島全体がジオパークの島原半島!観光ついでに雲仙岳でゆるっとハイキング 長崎県の島原半島に聳える雲仙岳。何度もの噴火で新しくできた平成新山をはじめ、実に20以上もの山々で構成されている、島原半島のシンボルともいえる山です。平成3年に発生した噴火による火砕流では実に大きな被害をもたらし、約5年もの間度重なる災害に見舞われました。今回はそんな活火山・雲仙岳の歴史・見どころや登山コース情報、さらに一緒に行きたい観光・グルメ情報を紹介します!

20以上の山々が集まる、雲仙岳(うんぜんだけ)

  • 標高: 1359.29m(主峰・普賢岳)
  • 山頂所在地: 長崎県島原市、南島原市、雲仙市
  • 最高気温(6月-8月): 23.2℃
  • 最低気温(6月-8月): 11.4℃

参考:ヤマレコ
雲仙岳は島原半島ジオパーク内にある世界有数の活火山で、普賢岳、妙見岳、国見岳など20以上の山から成る火山群の総称です。平成3年に始まった主峰「普賢岳」の噴火で溶岩ドームが現れてから、成長と崩壊を繰り返し、噴火が終息した平成8年に最高峰となったドーム部分を「平成新山」と名付けました。

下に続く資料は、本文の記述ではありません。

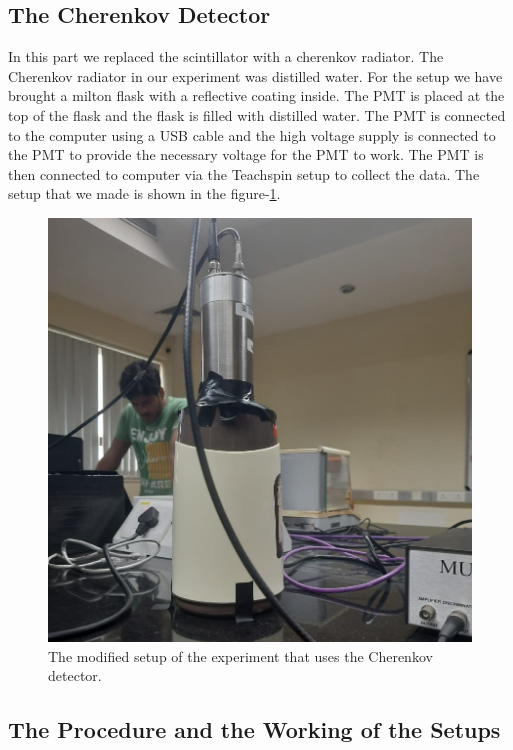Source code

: \documentclass{article}
\begin{document}
\begin{multicols}{2}
\subsection{The Cherenkov Detector}

In this part we replaced the scintillator with a cherenkov radiator. The Cherenkov radiator in our experiment was distilled water. For the setup we have brought a milton flask with a reflective coating inside. The PMT is placed at the top of the flask and the flask is filled with distilled water. The PMT is connected to the computer using a USB cable and the high voltage supply is connected to the PMT to provide the necessary voltage for the PMT to work. The PMT is then connected to computer via the Teachspin setup to collect the data. The setup that we made is shown in the figure-\ref{cherenkovsetup}.


\begin{figure}[H]
    \centering
    \includegraphics[width = \columnwidth]{Images/cherenkovsetup.png}
    \caption{The modified setup of the experiment that uses the Cherenkov detector.}
    \label{cherenkovsetup}
\end{figure}


\subsection{The Procedure and the Working of the Setups}


\end{multicols}
\end{document}
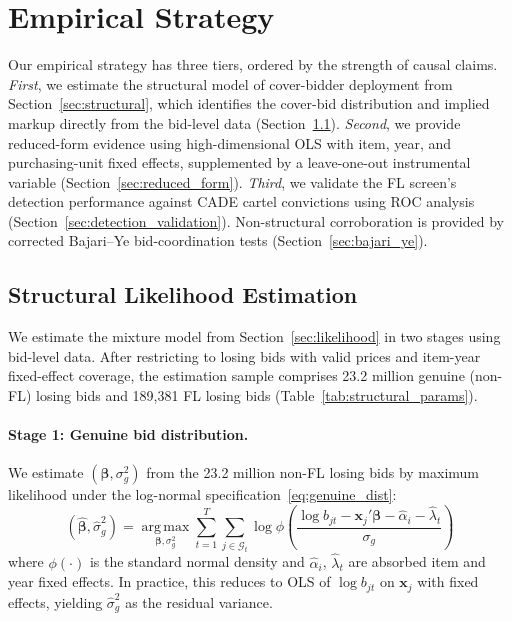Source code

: 

\section{Empirical Strategy}
\label{sec:empirical}

Our empirical strategy has three tiers, ordered by the strength of causal
claims. \emph{First}, we estimate the structural model of cover-bidder
deployment from Section~\ref{sec:structural}, which identifies the
cover-bid distribution and implied markup directly from the bid-level
data (Section~\ref{sec:structural_estimation}). \emph{Second}, we
provide reduced-form evidence using high-dimensional OLS with item, year,
and purchasing-unit fixed effects, supplemented by a leave-one-out
instrumental variable (Section~\ref{sec:reduced_form}). \emph{Third}, we
validate the FL screen's detection performance against CADE cartel
convictions using ROC analysis (Section~\ref{sec:detection_validation}).
Non-structural corroboration is provided by corrected Bajari--Ye
bid-coordination tests (Section~\ref{sec:bajari_ye}).


\subsection{Structural Likelihood Estimation}
\label{sec:structural_estimation}

We estimate the mixture model from Section~\ref{sec:likelihood} in two stages using bid-level data. After restricting to losing bids with valid prices and item-year fixed-effect coverage, the estimation sample comprises 23.2 million genuine (non-FL) losing bids and 189,381 FL losing bids (Table~\ref{tab:structural_params}).

\paragraph{Stage 1: Genuine bid distribution.}
We estimate $(\boldsymbol{\beta}, \sigma_g^2)$ from the 23.2 million non-FL losing bids by maximum likelihood under the log-normal specification~\eqref{eq:genuine_dist}:
\begin{equation}
  (\hat{\boldsymbol{\beta}}, \hat{\sigma}_g^2) =
  \operatorname*{arg\,max}_{\boldsymbol{\beta}, \sigma_g^2}
  \sum_{t=1}^{T} \sum_{j \in \mathcal{G}_t}
  \log \phi\!\left(
    \frac{\log b_{jt} - \mathbf{x}_j'\boldsymbol{\beta}
    - \hat{\alpha}_i - \hat{\lambda}_t}{\sigma_g}
  \right)
  \label{eq:mle_genuine}
\end{equation}
where $\phi(\cdot)$ is the standard normal density and $\hat{\alpha}_i$, $\hat{\lambda}_t$ are absorbed item and year fixed effects. In practice, this reduces to OLS of $\log b_{jt}$ on $\mathbf{x}_j$ with fixed effects, yielding $\hat{\sigma}_g^2$ as the residual variance.

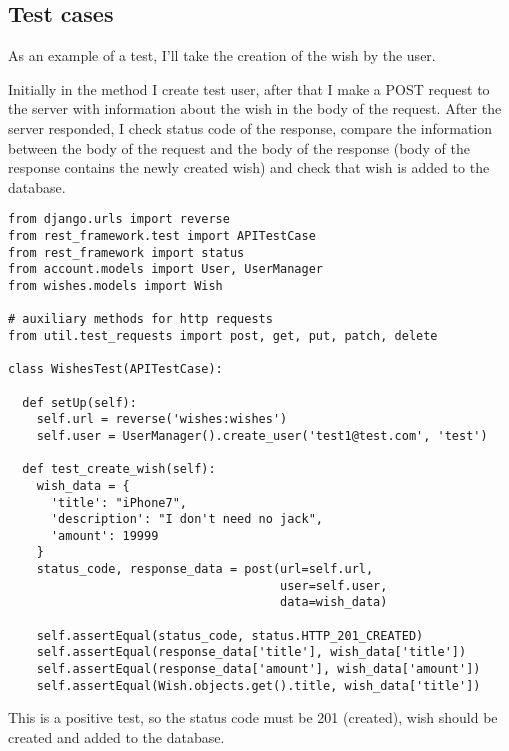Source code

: \subsection{Test cases}
As an example of a test, I'll take the creation of the wish by the user.

Initially in the method  I create test user, after that I make a POST request to the server with
information about the wish in the body of the request. After the server responded, I check status code of the response,
compare the information between the body of the request and the body of the response (body of the response contains
the newly created wish) and check that wish is added to the database.

\begin{lstlisting}
from django.urls import reverse
from rest_framework.test import APITestCase
from rest_framework import status
from account.models import User, UserManager
from wishes.models import Wish

# auxiliary methods for http requests
from util.test_requests import post, get, put, patch, delete

class WishesTest(APITestCase):

  def setUp(self):
    self.url = reverse('wishes:wishes')
    self.user = UserManager().create_user('test1@test.com', 'test')

  def test_create_wish(self):
    wish_data = {
      'title': "iPhone7",
      'description': "I don't need no jack",
      'amount': 19999
    }
    status_code, response_data = post(url=self.url,
                                      user=self.user,
                                      data=wish_data)

    self.assertEqual(status_code, status.HTTP_201_CREATED)
    self.assertEqual(response_data['title'], wish_data['title'])
    self.assertEqual(response_data['amount'], wish_data['amount'])
    self.assertEqual(Wish.objects.get().title, wish_data['title'])

\end{lstlisting}

This is a positive test, so the status code must be 201 (created), wish should be created and added to the database.



\newcommand{\flag}[1]{
\item[]-\textbf{#1}
}

\newcommand{\bnitem}[1]{
\item\textbf{#1}.}
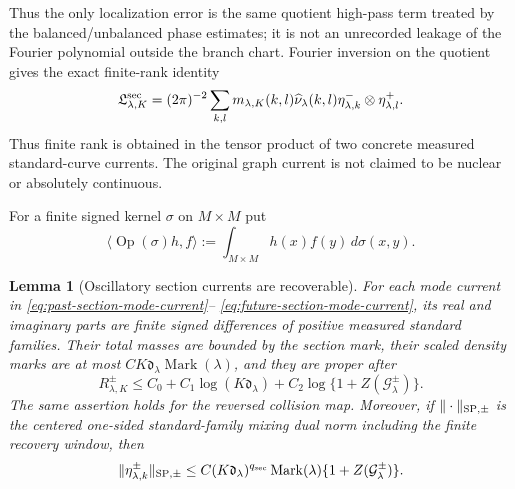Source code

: \documentclass[11pt]{article}
\newtheorem{lemma}[theorem]{Lemma}
\begin{document}
Thus the only localization error is the same quotient high-pass term treated
by the balanced/unbalanced phase estimates; it is not an unrecorded leakage
of the Fourier polynomial outside the branch chart.
Fourier inversion on the quotient gives the exact
finite-rank identity
\begin{equation}
\label{eq:section-current-finite-rank}
 \mathfrak L^{\rm sec}_{\lambda,K}
 =(2\pi)^{-2}\sum_{k,l}
 m_{\lambda,K}(k,l)\widehat\nu_\lambda(k,l)
 \eta^-_{\lambda,k}\otimes\eta^+_{\lambda,l}.
\end{equation}
Thus finite rank is obtained in the tensor product of two concrete measured
standard-curve currents.  The original graph current is not claimed to be
nuclear or absolutely continuous.

For a finite signed kernel $\sigma$ on $M\times M$ put
\begin{equation}
\label{eq:kernel-operator-identification}
 \langle\operatorname{Op}(\sigma)h,f\rangle
 :=\int_{M\times M}h(x)f(y)\,d\sigma(x,y).
\end{equation}
\begin{lemma}[Oscillatory section currents are recoverable]
\label{lem:oscillatory-section-recovery}
For each mode current in
\eqref{eq:past-section-mode-current}--
\eqref{eq:future-section-mode-current}, its real and imaginary parts are
finite signed differences of positive measured standard families.  Their
total masses are bounded by the section mark, their scaled density marks are
at most
$CK\mathfrak d_\lambda\operatorname{Mark}(\lambda)$, and they are proper after
\begin{equation}
\label{eq:section-mode-recovery-time}
 R_{\lambda,K}^{\pm}\le C_0+C_1\log(K\mathfrak d_\lambda)
 +C_2\log\{1+Z(\mathcal G_\lambda^\pm)\}.
\end{equation}
The same assertion holds for the reversed collision map.
Moreover, if $\|\cdot\|_{\rm SP,\pm}$ is the centered one-sided
standard-family mixing dual norm including the finite recovery window, then
\begin{equation}
\label{eq:section-mode-dual-cost}
 \|\eta^\pm_{\lambda,k}\|_{\rm SP,\pm}
 \le C(K\mathfrak d_\lambda)^{q_{\rm sec}}
 \operatorname{Mark}(\lambda)\{1+Z(\mathcal G_\lambda^\pm)\}.
\end{equation}
\end{lemma}
\end{document}
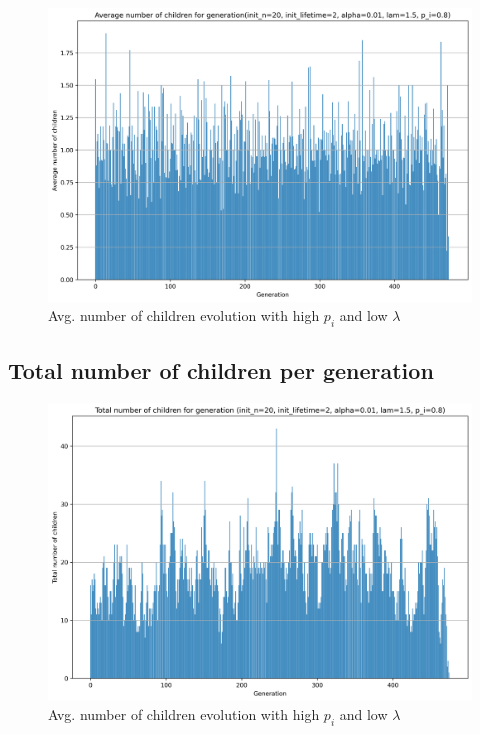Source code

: \documentclass[conference]{IEEEtran}
\begin{document}
        \begin{figure}[!ht]
            \centering
            \includegraphics[width=\columnwidth]{media/in_p_20_in_lt_2_a_0.01_l_1.5_p_i_0.8/av.png}
            \caption[short]{Avg. number of children evolution with high $p_i$ and low $\lambda$}
            \label{fig:av_grow}
        \end{figure}

    \subsection{Total number of children per generation}

        \begin{figure}[!ht]
            \centering
            \includegraphics[width=\columnwidth]{media/in_p_20_in_lt_2_a_0.01_l_1.5_p_i_0.8/tot.png}
            \caption[short]{Avg. number of children evolution with high $p_i$ and low $\lambda$}
            \label{fig:tot_grow}
        \end{figure}
\end{document}
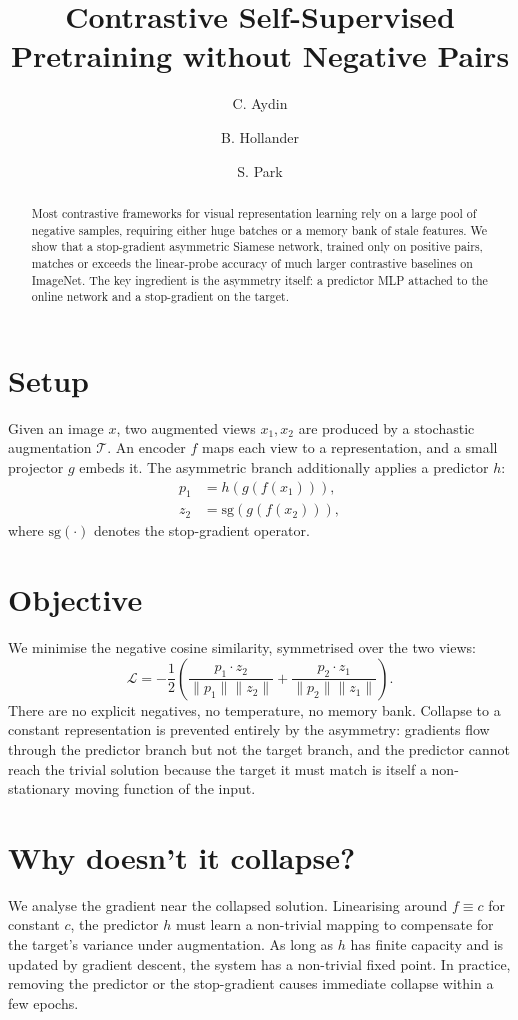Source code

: \documentclass[11pt]{article}
\title{Contrastive Self-Supervised Pretraining without Negative Pairs}
\author{C. Aydin \and B. Hollander \and S. Park}
\date{}
\begin{document}
\maketitle

\begin{abstract}
Most contrastive frameworks for visual representation learning rely on a
large pool of negative samples, requiring either huge batches or a memory
bank of stale features. We show that a stop-gradient asymmetric Siamese
network, trained only on positive pairs, matches or exceeds the linear-probe
accuracy of much larger contrastive baselines on ImageNet. The key
ingredient is the asymmetry itself: a predictor MLP attached to the online
network and a stop-gradient on the target.
\end{abstract}

\section{Setup}
Given an image $x$, two augmented views $x_1, x_2$ are produced by a stochastic
augmentation $\mathcal{T}$. An encoder $f$ maps each view to a representation,
and a small projector $g$ embeds it. The asymmetric branch additionally applies
a predictor $h$:
\begin{align}
p_1 &= h(g(f(x_1))), \\
z_2 &= \mathrm{sg}(g(f(x_2))),
\end{align}
where $\mathrm{sg}(\cdot)$ denotes the stop-gradient operator.

\section{Objective}
We minimise the negative cosine similarity, symmetrised over the two views:
\begin{equation}
\mathcal{L} = -\frac{1}{2}\!\left( \frac{p_1 \cdot z_2}{\|p_1\| \|z_2\|}
                                  + \frac{p_2 \cdot z_1}{\|p_2\| \|z_1\|}
                            \right).
\end{equation}
There are no explicit negatives, no temperature, no memory bank. Collapse to
a constant representation is prevented entirely by the asymmetry: gradients
flow through the predictor branch but not the target branch, and the
predictor cannot reach the trivial solution because the target it must match
is itself a non-stationary moving function of the input.

\section{Why doesn't it collapse?}
We analyse the gradient near the collapsed solution. Linearising around
$f \equiv c$ for constant $c$, the predictor $h$ must learn a non-trivial
mapping to compensate for the target's variance under augmentation. As long
as $h$ has finite capacity and is updated by gradient descent, the system
has a non-trivial fixed point. In practice, removing the predictor or the
stop-gradient causes immediate collapse within a few epochs.
\end{document}
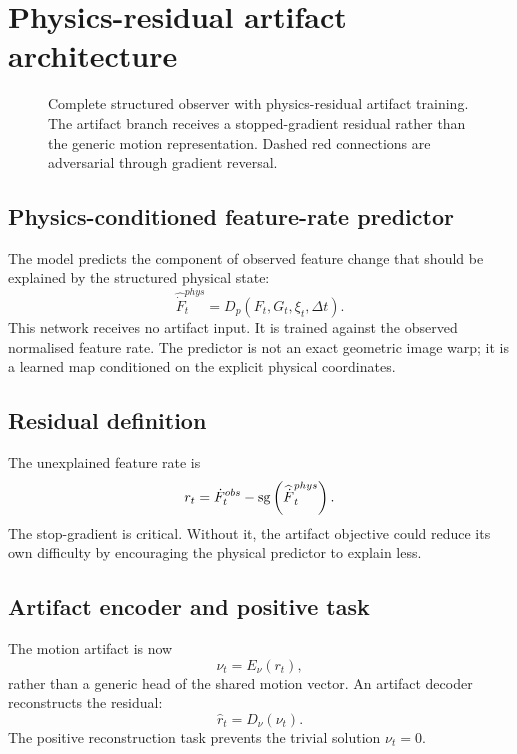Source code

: \documentclass[11pt,a4paper]{article}
\begin{document}
\section{Physics-residual artifact architecture}
\begin{figure}\centering\caption{Complete structured observer with physics-residual artifact training. The artifact branch receives a stopped-gradient residual rather than the generic motion representation. Dashed red connections are adversarial through gradient reversal.}\label{fig:architecture}\end{figure}\clearpage

\subsection{Physics-conditioned feature-rate predictor}
The model predicts the component of observed feature change that should be explained by the structured physical state:
\begin{equation}
\widehat{\dot F}^{phys}_t=D_p(F_t,G_t,\xi_t,\Delta t).
\end{equation}
This network receives no artifact input. It is trained against the observed normalised feature rate. The predictor is not an exact geometric image warp; it is a learned map conditioned on the explicit physical coordinates.

\subsection{Residual definition}
The unexplained feature rate is
\begin{equation}
r_t=\dot F_t^{obs}-\sg\left(\widehat{\dot F}^{phys}_t\right).
\end{equation}
The stop-gradient is critical. Without it, the artifact objective could reduce its own difficulty by encouraging the physical predictor to explain less.

\subsection{Artifact encoder and positive task}
The motion artifact is now
\begin{equation}
\nu_t=E_\nu(r_t),
\end{equation}
rather than a generic head of the shared motion vector. An artifact decoder reconstructs the residual:
\begin{equation}
\hat r_t=D_\nu(\nu_t).
\end{equation}
The positive reconstruction task prevents the trivial solution $\nu_t=0$.
\end{document}
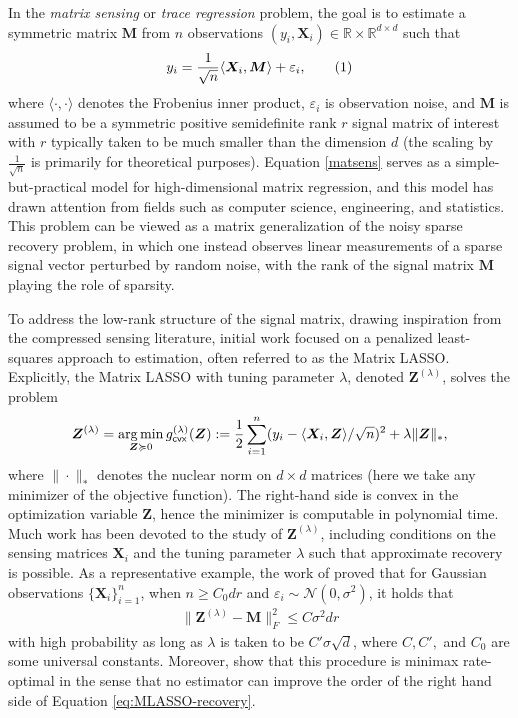 \documentclass[10pt]{article}
\newcommand\numberthis{\addtocounter{equation}{1}\tag{\theequation}}
\DeclareMathOperator*{\argmin}{arg\,min}
\newcommand{\eps}{\ensuremath{\varepsilon}}
\theoremstyle{definition}
\begin{document}
In the \emph{matrix sensing} or \emph{trace regression} problem, the goal is to estimate a symmetric matrix $\bm{M}$ from $n$ observations  $(y_i,\bm{X}_i) \in \mathbb{R} \times \mathbb{R}^{d\times d}$ such that
\begin{align}
    y_i = \frac{1}{\sqrt{n}}\langle \bm{X}_i, \bm{M} \rangle + \eps_i, \numberthis \label{matsens}
\end{align}
where $\langle \cdot, \cdot \rangle$ denotes the Frobenius inner product, $\eps_i$ is observation noise, and $\bm{M}$ is assumed to be a symmetric positive semidefinite rank $r$ signal matrix of interest with $r$ typically taken to be much smaller than the dimension $d$ (the scaling by $\frac{1}{\sqrt{n}}$ is primarily for theoretical purposes). Equation \eqref{matsens}  serves as a simple-but-practical model for high-dimensional matrix regression, and this model has drawn attention from fields such as computer science, engineering, and statistics.   This problem can be viewed as a matrix generalization of the noisy sparse recovery problem, in which one instead observes linear measurements of a sparse signal vector  perturbed by random noise, with the rank of the signal matrix $\bm{M}$ playing the role of sparsity.  


To address the low-rank structure of the signal matrix, drawing inspiration from the compressed sensing literature, initial work focused on a penalized least-squares approach to estimation, often referred to as the Matrix LASSO.
Explicitly,  the Matrix LASSO with tuning parameter $\lambda$, denoted $\bm{Z}^{(\lambda)}$, solves the problem
\begin{align}
    \bm{Z}^{(\lambda)} = \argmin_{\bm{Z} \succcurlyeq 0} g_{\sf cvx}^{(\lambda)}(\bm{Z}) :=  \frac{1}{2} \sum_{i=1}^{n} (y_i - \langle \bm{X}_i, \bm{Z}\rangle/\sqrt{n} )^2 + \lambda \| \bm{Z} \|_*,
\end{align}
where $\|\cdot\|_*$ denotes the nuclear norm on $d\times d$ matrices (here we take any minimizer of the objective function).  
The right-hand side is convex in the optimization variable $\bm{Z}$, hence the minimizer is computable in polynomial time. Much work has been devoted to the study of $\bm{Z}^{(\lambda)}$, including conditions on the sensing matrices $\bm{X}_i$ and the tuning parameter $\lambda$ such that approximate recovery is possible.  As a representative example, the work of \citet{candes_tight_2011} proved that for Gaussian observations $\{\bm{X}_i\}_{i=1}^{n}$, when $n \geq C_0 dr$ and $\eps_i \sim \mathcal{N}(0,\sigma^2)$, it holds that 
\begin{align}
\label{eq:MLASSO-recovery}
    \| \bm{Z}^{(\lambda)} - \bm{M}\|_F^2 \leq C \sigma^2 dr
\end{align}
with high probability as long as $\lambda$ is taken to be $C' \sigma \sqrt{d}$, where $C, C',$ and $C_0$  are some universal constants.  Moreover, \citet{candes_tight_2011} show that this procedure is minimax rate-optimal in the sense that no estimator can improve the order of the right hand side of Equation \eqref{eq:MLASSO-recovery}.  
\end{document}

雲仙の地名は、大宝元年(701年)に僧行基が温泉山満明寺を開いた際、「温泉」を「うんぜん」と呼んだことからとされています。

平成の大噴火があった雲仙岳。今は登れるの?

雲仙岳は平成2年11月に198年ぶりの噴火を始めてから入山禁止となっていましたが、平成10年4月に火山活動が沈静化したと見なされ登山解禁となりました。その後平成24年には普賢岳山頂方面への登山道が整備されています。
現在では、平成新山の火口周辺約950ヘクタールが警戒区域に設定されていて一般の立ち入りは制限されています。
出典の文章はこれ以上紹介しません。